Trimming of activator for vertical control
Selective trimming of the activator can be done to intrude or extrude the teeth.
Intrusion of teeth
- Intrusion of the incisors is achieved by loading the incisal edges of these teeth with acrylic.
- In case labial bows are used, they should be placed below the area of greatest convexity, i.e. incisally, to aid intrusion.
- In case intrusion of posteriors is needed then only the cusp tips are loaded with acrylic.
- The fossae and fisures are free of acrylic.
Extrusion of teeth
- In case of extrusion of the incisors, the lingual surface is loaded above the area of greatest convexity in the maxilla and below area of greatest convexity in the mandible.
- The extrusive movements can be enhanced by placing a labial bow above the area of greatest convexity, i.e. in the gingival 1/3rd of the labial surface.
- In case of molars, extrusion is done by loading the lingual surface above the area of greatest convexity in maxilla and below the area of greatest convexity in the mandible.

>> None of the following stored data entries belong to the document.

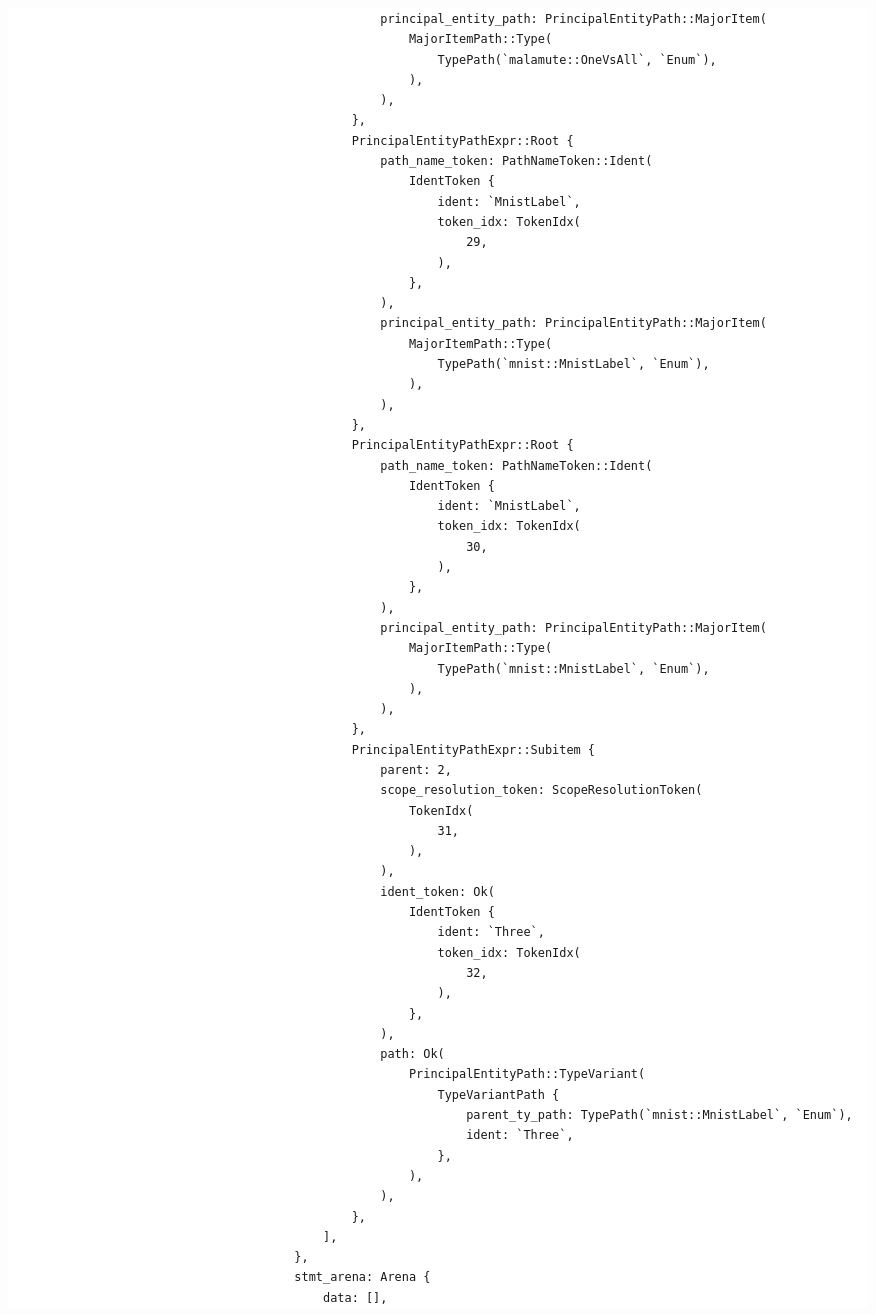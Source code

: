                                                         principal_entity_path: PrincipalEntityPath::MajorItem(
                                                            MajorItemPath::Type(
                                                                TypePath(`malamute::OneVsAll`, `Enum`),
                                                            ),
                                                        ),
                                                    },
                                                    PrincipalEntityPathExpr::Root {
                                                        path_name_token: PathNameToken::Ident(
                                                            IdentToken {
                                                                ident: `MnistLabel`,
                                                                token_idx: TokenIdx(
                                                                    29,
                                                                ),
                                                            },
                                                        ),
                                                        principal_entity_path: PrincipalEntityPath::MajorItem(
                                                            MajorItemPath::Type(
                                                                TypePath(`mnist::MnistLabel`, `Enum`),
                                                            ),
                                                        ),
                                                    },
                                                    PrincipalEntityPathExpr::Root {
                                                        path_name_token: PathNameToken::Ident(
                                                            IdentToken {
                                                                ident: `MnistLabel`,
                                                                token_idx: TokenIdx(
                                                                    30,
                                                                ),
                                                            },
                                                        ),
                                                        principal_entity_path: PrincipalEntityPath::MajorItem(
                                                            MajorItemPath::Type(
                                                                TypePath(`mnist::MnistLabel`, `Enum`),
                                                            ),
                                                        ),
                                                    },
                                                    PrincipalEntityPathExpr::Subitem {
                                                        parent: 2,
                                                        scope_resolution_token: ScopeResolutionToken(
                                                            TokenIdx(
                                                                31,
                                                            ),
                                                        ),
                                                        ident_token: Ok(
                                                            IdentToken {
                                                                ident: `Three`,
                                                                token_idx: TokenIdx(
                                                                    32,
                                                                ),
                                                            },
                                                        ),
                                                        path: Ok(
                                                            PrincipalEntityPath::TypeVariant(
                                                                TypeVariantPath {
                                                                    parent_ty_path: TypePath(`mnist::MnistLabel`, `Enum`),
                                                                    ident: `Three`,
                                                                },
                                                            ),
                                                        ),
                                                    },
                                                ],
                                            },
                                            stmt_arena: Arena {
                                                data: [],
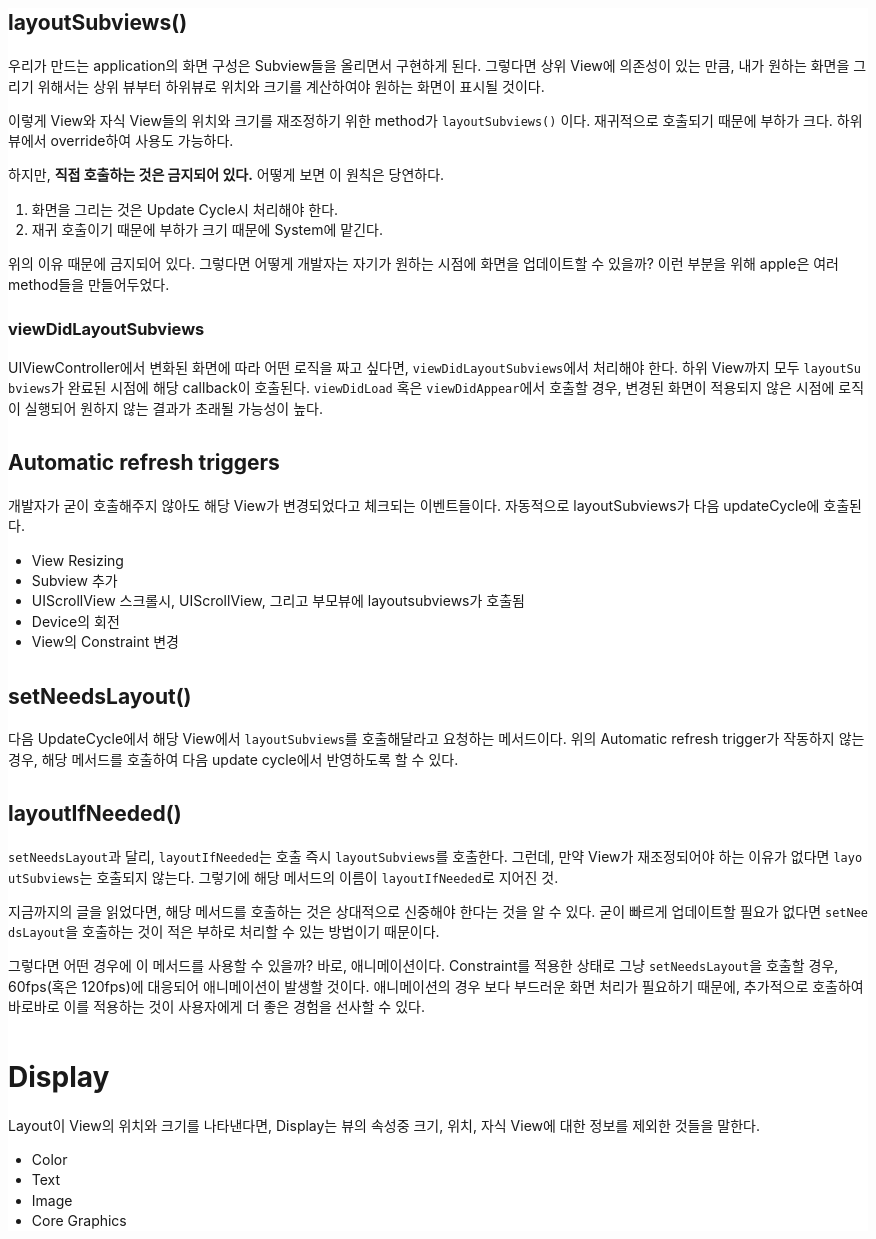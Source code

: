## layoutSubviews()

우리가 만드는 application의 화면 구성은 Subview들을 올리면서 구현하게 된다. 그렇다면 상위 View에 의존성이 있는 만큼, 내가 원하는 화면을 그리기 위해서는 상위 뷰부터 하위뷰로 위치와 크기를 계산하여야 원하는 화면이 표시될 것이다.

이렇게 View와 자식 View들의 위치와 크기를 재조정하기 위한 method가 `layoutSubviews()` 이다. 재귀적으로 호출되기 때문에 부하가 크다. 하위 뷰에서 override하여 사용도 가능하다.

하지만, **직접 호출하는 것은 금지되어 있다.** 어떻게 보면 이 원칙은 당연하다.

1. 화면을 그리는 것은 Update Cycle시 처리해야 한다.
1. 재귀 호출이기 때문에 부하가 크기 때문에 System에 맡긴다.

위의 이유 때문에 금지되어 있다. 그렇다면 어떻게 개발자는 자기가 원하는 시점에 화면을 업데이트할 수 있을까? 이런 부분을 위해 apple은 여러 method들을 만들어두었다.

### viewDidLayoutSubviews

UIViewController에서 변화된 화면에 따라 어떤 로직을 짜고 싶다면, `viewDidLayoutSubviews`에서 처리해야 한다. 하위 View까지 모두 `layoutSubviews`가 완료된 시점에 해당 callback이 호출된다. `viewDidLoad` 혹은 `viewDidAppear`에서 호출할 경우, 변경된 화면이 적용되지 않은 시점에 로직이 실행되어 원하지 않는 결과가 초래될 가능성이 높다.

## Automatic refresh triggers

개발자가 굳이 호출해주지 않아도 해당 View가 변경되었다고 체크되는 이벤트들이다. 자동적으로 layoutSubviews가 다음 updateCycle에 호출된다.

* View Resizing
* Subview 추가
* UIScrollView 스크롤시, UIScrollView, 그리고 부모뷰에 layoutsubviews가 호출됨
* Device의 회전
* View의 Constraint 변경

## setNeedsLayout()

다음 UpdateCycle에서 해당 View에서 `layoutSubviews`를 호출해달라고 요청하는 메서드이다. 위의 Automatic refresh trigger가 작동하지 않는 경우, 해당 메서드를 호출하여 다음 update cycle에서 반영하도록 할 수 있다.

## layoutIfNeeded()

`setNeedsLayout`과 달리, `layoutIfNeeded`는 호출 즉시 `layoutSubviews`를 호출한다. 그런데, 만약 View가 재조정되어야 하는 이유가 없다면 `layoutSubviews`는 호출되지 않는다. 그렇기에 해당 메서드의 이름이 `layoutIfNeeded`로 지어진 것.

지금까지의 글을 읽었다면, 해당 메서드를 호출하는 것은 상대적으로 신중해야 한다는 것을 알 수 있다. 굳이 빠르게 업데이트할 필요가 없다면 `setNeedsLayout`을 호출하는 것이 적은 부하로 처리할 수 있는 방법이기 때문이다.

그렇다면 어떤 경우에 이 메서드를 사용할 수 있을까? 바로, 애니메이션이다. Constraint를 적용한 상태로 그냥 `setNeedsLayout`을 호출할 경우, 60fps(혹은 120fps)에 대응되어 애니메이션이 발생할 것이다. 애니메이션의 경우 보다 부드러운 화면 처리가 필요하기 때문에, 추가적으로 호출하여 바로바로 이를 적용하는 것이 사용자에게 더 좋은 경험을 선사할 수 있다.

# Display

Layout이 View의 위치와 크기를 나타낸다면, Display는 뷰의 속성중 크기, 위치, 자식 View에 대한 정보를 제외한 것들을 말한다.

* Color
* Text
* Image
* Core Graphics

Trimming of the activator for sagittal control
Selective trimming of the activator can be done to protrude or retrude the anterior teeth and also to improve the molar relationship of the buccal teeth.
Protrusion of incisors
- In case the incisors should be protruded, the lingual surface of the teeth is loaded with acrylic and a passive labial bow is given that is kept away the teeth to prevent perioral soft tissues contacting the teeth.
- The acrylic loading of the lingual surface can be of two typesentire lingual surface is loaded (or) only the incisal portion of the lingual surface is loaded.
Retrusion of incisors
The acrylic is trimmed away from the lingual surface and an active labial bow is used to bring about retrusion of the incisors.
Movement of posterior teeth in sagittal plane
- The teeth in buccal segment can be moved mesially and distally to help in treating Class-2 and Class-3 malocclusion.
- In Class-2 malocclusion, the maxillary molars are allowed to move distally while the mandibular molars are allowed to move mesially by loading the maxillary mesiolingual surface and mandibular distolingual surface.
Movement of teeth in transverse plane
- It is possible to trim the activator to simulate expansion of the buccal segment.
- This is done by allowing the contact of the acrylic on the lingual surfaces of the teeth to be moved transversely. Better expansion is possible by placing a Jaw screw in the activator.
Question 2. Classify Frankel regulator. Describe in detail the indication, mode of action, constructional components and duration of wear of FR 2.
Answer.
Duration of Wear of FR 2
- For first two weeks appliance should be weared for 2 to 3 hours in day time.
- For next three weeks appliance should be weared for 4 to 6 hours in day time.
- After three weeks appliance should be weared for 3 to 4 months initially.
- As hyperactivity of the muscle subsides appliance should be weared in night.